*** Provided records Section Begins ***

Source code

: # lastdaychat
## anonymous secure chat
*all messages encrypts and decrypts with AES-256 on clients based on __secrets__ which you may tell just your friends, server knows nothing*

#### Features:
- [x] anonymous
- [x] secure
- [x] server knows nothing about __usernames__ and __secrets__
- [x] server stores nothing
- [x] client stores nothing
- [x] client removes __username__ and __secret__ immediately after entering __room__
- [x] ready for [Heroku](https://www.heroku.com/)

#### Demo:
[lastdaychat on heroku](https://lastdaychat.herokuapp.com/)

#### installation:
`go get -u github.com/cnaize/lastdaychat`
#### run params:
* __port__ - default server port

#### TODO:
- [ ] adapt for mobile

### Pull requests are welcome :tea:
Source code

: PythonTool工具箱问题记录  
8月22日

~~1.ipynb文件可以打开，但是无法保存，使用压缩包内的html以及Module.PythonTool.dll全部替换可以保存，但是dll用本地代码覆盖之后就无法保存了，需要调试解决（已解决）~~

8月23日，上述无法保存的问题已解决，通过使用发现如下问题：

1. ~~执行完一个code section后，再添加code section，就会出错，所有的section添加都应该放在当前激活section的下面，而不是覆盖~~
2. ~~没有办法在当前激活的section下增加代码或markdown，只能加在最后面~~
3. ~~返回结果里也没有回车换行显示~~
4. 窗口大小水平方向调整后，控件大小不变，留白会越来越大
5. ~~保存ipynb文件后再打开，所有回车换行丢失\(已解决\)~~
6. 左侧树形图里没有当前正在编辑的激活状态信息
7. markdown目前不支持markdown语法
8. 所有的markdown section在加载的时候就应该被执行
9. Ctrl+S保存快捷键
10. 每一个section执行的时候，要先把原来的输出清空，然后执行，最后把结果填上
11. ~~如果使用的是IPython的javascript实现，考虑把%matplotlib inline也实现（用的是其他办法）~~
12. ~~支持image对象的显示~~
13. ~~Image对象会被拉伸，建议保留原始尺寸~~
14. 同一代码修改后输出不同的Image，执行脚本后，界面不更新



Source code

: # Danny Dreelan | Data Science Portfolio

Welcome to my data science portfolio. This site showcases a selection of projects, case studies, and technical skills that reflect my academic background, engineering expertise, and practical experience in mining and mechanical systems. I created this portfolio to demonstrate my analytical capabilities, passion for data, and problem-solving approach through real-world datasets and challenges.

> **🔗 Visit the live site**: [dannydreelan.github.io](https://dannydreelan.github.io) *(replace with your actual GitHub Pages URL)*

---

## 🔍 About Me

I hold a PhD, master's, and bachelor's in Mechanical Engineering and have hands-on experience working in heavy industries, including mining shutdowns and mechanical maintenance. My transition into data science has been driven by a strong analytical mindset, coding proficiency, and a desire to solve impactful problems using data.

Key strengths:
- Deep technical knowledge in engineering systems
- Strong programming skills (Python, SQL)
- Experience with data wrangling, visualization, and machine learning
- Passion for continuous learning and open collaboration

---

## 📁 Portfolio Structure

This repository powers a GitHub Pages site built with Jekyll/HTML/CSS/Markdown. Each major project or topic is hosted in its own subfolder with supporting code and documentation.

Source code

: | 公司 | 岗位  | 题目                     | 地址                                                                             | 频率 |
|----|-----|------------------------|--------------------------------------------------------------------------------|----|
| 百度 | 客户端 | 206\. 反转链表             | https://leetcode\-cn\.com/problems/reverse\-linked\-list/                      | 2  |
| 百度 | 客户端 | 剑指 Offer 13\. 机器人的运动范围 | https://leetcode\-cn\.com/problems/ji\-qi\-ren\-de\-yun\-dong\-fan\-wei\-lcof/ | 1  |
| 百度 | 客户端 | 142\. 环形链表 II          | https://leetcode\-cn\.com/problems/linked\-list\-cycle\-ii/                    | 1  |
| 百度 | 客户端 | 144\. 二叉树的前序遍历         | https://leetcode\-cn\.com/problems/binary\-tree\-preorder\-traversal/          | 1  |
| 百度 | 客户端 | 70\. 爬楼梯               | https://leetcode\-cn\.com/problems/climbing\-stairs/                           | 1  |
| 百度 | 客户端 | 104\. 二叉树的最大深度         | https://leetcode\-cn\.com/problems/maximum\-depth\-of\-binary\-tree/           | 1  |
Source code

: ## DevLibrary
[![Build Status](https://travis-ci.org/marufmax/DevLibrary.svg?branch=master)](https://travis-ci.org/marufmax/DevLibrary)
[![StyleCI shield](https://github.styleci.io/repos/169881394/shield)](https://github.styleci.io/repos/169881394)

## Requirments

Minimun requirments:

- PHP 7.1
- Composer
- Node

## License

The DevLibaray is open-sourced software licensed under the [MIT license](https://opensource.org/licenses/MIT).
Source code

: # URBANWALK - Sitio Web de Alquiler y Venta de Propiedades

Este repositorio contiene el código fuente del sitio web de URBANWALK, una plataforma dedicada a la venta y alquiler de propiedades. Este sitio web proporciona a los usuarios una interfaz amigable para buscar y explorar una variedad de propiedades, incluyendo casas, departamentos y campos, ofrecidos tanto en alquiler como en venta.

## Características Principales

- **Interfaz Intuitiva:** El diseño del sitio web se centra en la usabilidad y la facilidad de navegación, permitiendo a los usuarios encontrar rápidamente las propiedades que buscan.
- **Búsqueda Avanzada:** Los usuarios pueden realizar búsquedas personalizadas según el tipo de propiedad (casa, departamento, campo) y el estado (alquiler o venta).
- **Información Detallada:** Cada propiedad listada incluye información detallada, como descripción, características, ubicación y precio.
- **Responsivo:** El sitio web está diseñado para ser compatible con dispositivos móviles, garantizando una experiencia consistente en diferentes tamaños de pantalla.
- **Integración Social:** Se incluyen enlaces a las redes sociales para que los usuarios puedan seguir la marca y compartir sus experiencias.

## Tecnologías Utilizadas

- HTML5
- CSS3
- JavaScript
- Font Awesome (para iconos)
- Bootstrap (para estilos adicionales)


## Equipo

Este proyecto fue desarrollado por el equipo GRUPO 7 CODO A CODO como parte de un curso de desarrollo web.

*** Provided records Section Ends ***

** Work request **
Above are the records; print exactly the lines from the line with "6. 左侧树形图里没有当前正在编辑的激活状态信息" to the line with "Dreelan | Data Science Portfolio", including both, and nothing else.

** Output below **
6. 左侧树形图里没有当前正在编辑的激活状态信息
7. markdown目前不支持markdown语法
8. 所有的markdown section在加载的时候就应该被执行
9. Ctrl+S保存快捷键
10. 每一个section执行的时候，要先把原来的输出清空，然后执行，最后把结果填上
11. ~~如果使用的是IPython的javascript实现，考虑把%matplotlib inline也实现（用的是其他办法）~~
12. ~~支持image对象的显示~~
13. ~~Image对象会被拉伸，建议保留原始尺寸~~
14. 同一代码修改后输出不同的Image，执行脚本后，界面不更新



Source code

: # Danny Dreelan | Data Science Portfolio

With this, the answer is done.